The government appears to be betting that NewSpace India, Ltd. (NSIL) — ISRO’s commercial arm — can plug this capital gap. The Survey pointed out that the NSIL’s revenue surged from ₹322 crore in FY20 to ₹2,940 crore in FY23, with the implicit strategy being to replace tax-funded infrastructure with growth funded by commerce, even as the core R&D budget stagnates.
‘Critical infrastructure’
Both the Satcom Industry Association-India (SIA-India) and the Indian Space Association (ISpA) have formally articulated their funding and policy demands for the FY27 budget. SIA-India in particular has been vocal about the financial scale required. In its pre-budget submission to the Finance Ministry, the body said the current allocation of about 0.04% of GDP is insufficient and that it needs to reach 0.12%. It recommended a roadmap in which the FY27 target is ₹18,000 crore, to be earmarked for a ‘National Satellite Connectivity Mission’, expanded launch infrastructure, and a hybrid production-linked incentive (PLI) scheme tailored to low-volume, high-reliability space components.

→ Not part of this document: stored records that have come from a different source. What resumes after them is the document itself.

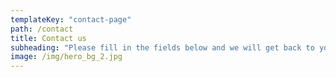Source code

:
 ```yaml
---
templateKey: "contact-page"
path: /contact
title: Contact us
subheading: "Please fill in the fields below and we will get back to you"
image: /img/hero_bg_2.jpg
---
```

To understand how ambitious the ₹18,000 crore request is, one need only look at the Survey’s data on private capital: India’s entire ‘NewSpace’ ecosystem raised just over ₹1,000 crore in FY23. In other words the industry effectively wants the government to inject 18x the amount of private capital raised in a single year, turning the state into the primary venture capitalist.

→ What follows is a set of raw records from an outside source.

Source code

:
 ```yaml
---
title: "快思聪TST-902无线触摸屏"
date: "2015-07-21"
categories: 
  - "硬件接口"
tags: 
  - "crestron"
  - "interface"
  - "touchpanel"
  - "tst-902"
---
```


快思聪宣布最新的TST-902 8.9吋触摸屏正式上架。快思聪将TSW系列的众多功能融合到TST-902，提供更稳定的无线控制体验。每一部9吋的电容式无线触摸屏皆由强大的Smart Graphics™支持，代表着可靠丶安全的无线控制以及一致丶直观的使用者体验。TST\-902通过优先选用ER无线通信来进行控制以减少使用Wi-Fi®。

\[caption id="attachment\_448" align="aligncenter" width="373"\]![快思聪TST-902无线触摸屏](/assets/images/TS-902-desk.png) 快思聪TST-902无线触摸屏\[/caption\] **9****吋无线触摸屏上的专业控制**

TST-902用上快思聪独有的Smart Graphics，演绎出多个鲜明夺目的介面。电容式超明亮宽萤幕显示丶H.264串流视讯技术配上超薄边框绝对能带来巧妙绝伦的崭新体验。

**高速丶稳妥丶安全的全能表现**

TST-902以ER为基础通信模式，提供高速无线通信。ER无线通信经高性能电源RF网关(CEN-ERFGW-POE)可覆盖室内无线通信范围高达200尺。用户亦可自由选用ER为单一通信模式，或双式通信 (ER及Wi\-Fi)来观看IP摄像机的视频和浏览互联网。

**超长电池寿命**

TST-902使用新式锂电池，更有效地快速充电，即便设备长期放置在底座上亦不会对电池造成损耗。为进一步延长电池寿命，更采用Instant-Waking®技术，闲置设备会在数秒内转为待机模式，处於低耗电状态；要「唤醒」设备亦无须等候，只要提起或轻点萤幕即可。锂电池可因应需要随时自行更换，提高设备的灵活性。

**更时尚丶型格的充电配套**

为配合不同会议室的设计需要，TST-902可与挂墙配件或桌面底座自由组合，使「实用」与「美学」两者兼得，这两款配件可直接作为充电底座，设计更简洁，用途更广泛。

ISpA, which represents major private players including Bharti Airtel, L&T, etc., asked that the space sector be classified as “critical infrastructure” in the FY27 budget. This is a financial mechanism to lower the cost of borrowing for private space firms. And instead of just asking for government grants, it demanded a policy where the government required 50% of all space-based services and hardware be procured from the domestic private sector.

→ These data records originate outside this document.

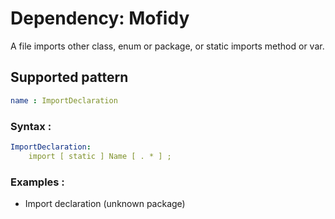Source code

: # Dependency: Mofidy
A file imports other class, enum or package, or static imports method or var.
## Supported pattern
```yaml
name : ImportDeclaration
```
### Syntax : 
```yaml
ImportDeclaration:
    import [ static ] Name [ . * ] ;
```
### Examples : 
- Import declaration (unknown package)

The rationale was that predictable demand, with the government as an anchor customer, is more valuable than R&D subsidies, i.e. shifting from ‘Department spending on itself’ to ‘Department buying from industry’. This model is closer to NASA’s services-driven procurement approach than to ISRO’s traditional asset ownership.
Building confidence
Leading private firms have echoed these sentiments and have often focused on specific fiscal operational hurdles rather than just the total budget size. For instance the founders of Dhruva Space and SpaceFields have argued for shifting from owning assets to ‘data-as-a-service’ contracts and want the FY27 budget to allocate funds to buydata from private constellations rather than building government satellites to do the same job.
Some venture capitalists have also articulated a need for mission-linked procurements with multi-year visibility and for the budget to fund long-term pilot programmes, e.g. for disaster monitoring, that give investors the confidence to back space startups. This could help in a regulatory environment in which export controls and licensing delays continue to suppress commercial demand.
Taken together the gap between what the industry wants and what the Department of Space needs has never been wider. The industry wants ₹18,000 crore, critical infrastructure status, and a minimum procurement mandate — while the Department struggles to spend ₹13,000 crore, faces more scrutiny over its launchers’ reliability, and needs to audit its own supply chain. This divergence is made worse by the fact that different Department of Space programmes such as human spaceflight, launch vehicles, earth observation, and strategic missions also enjoy unequal political backing.
Transition plan
One way out is operational consolidation. Following the recent launch anomalies, the Department can redirect funds towards rigorous quality assurance and rectifying supply chain defects to restore confidence in ISRO’s launchers. In fact the Economic Survey has inadvertently offered the best argument for this approach, noting that global manufacturing acts as an “institutional stress test, exposing weaknesses that sheltered activities can conceal”. The recent launch failures are exactly that: the result of a sheltered state monopoly suddenly facing the stress test of commercial demand requiring a high launch cadence.
Second, with capital allocation dropping, the Department of Space needs to prove that it can actually spend money on infrastructure, e.g. the second spaceport at Kulasekarapattinam, rather than surrendering funds at the RE stage. As the human spaceflight mission targets a 2026-2027 timeframe, the budget must also transition from developmental funding to operational safety.
Finally, the Department of Space needs a plan that says which missions and services will shift from being assets built by the government to those provided by industry, and on what timeline. Without strengthening IN-SPACe’s capacity to award and manage complex multi-year service contracts, the industry’s demand for the government to be an anchor customer could overshoot the state’s ability to create a reliable market that private firms can confidently invest in.